What you return must be every line below that includes the word "languages".

---*---

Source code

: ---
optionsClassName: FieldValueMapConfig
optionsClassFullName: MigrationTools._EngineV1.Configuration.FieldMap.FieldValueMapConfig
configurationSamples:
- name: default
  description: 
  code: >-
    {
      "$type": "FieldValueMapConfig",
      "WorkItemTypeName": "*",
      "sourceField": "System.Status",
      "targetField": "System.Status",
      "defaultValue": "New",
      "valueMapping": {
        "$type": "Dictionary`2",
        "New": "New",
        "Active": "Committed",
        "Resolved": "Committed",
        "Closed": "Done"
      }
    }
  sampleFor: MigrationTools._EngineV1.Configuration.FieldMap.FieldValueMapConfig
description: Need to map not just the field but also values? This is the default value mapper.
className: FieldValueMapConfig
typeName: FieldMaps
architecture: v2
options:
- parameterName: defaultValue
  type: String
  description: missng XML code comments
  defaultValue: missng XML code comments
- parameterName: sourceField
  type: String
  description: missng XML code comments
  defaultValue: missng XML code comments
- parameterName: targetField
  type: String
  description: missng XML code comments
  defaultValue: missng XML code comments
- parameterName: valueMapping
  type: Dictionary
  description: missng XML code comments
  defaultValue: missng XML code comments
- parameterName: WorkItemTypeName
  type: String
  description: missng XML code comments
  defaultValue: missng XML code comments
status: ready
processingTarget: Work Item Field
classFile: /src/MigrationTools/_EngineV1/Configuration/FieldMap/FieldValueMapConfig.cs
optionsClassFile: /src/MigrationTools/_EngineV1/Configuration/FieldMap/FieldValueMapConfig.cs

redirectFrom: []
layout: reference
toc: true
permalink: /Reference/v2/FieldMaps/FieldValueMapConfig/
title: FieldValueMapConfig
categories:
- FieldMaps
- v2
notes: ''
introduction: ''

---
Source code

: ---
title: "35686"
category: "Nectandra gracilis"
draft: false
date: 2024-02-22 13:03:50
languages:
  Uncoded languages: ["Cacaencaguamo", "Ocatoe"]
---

---*---

Exercise solution:
languages:
  Uncoded languages: ["Cacaencaguamo", "Ocatoe"]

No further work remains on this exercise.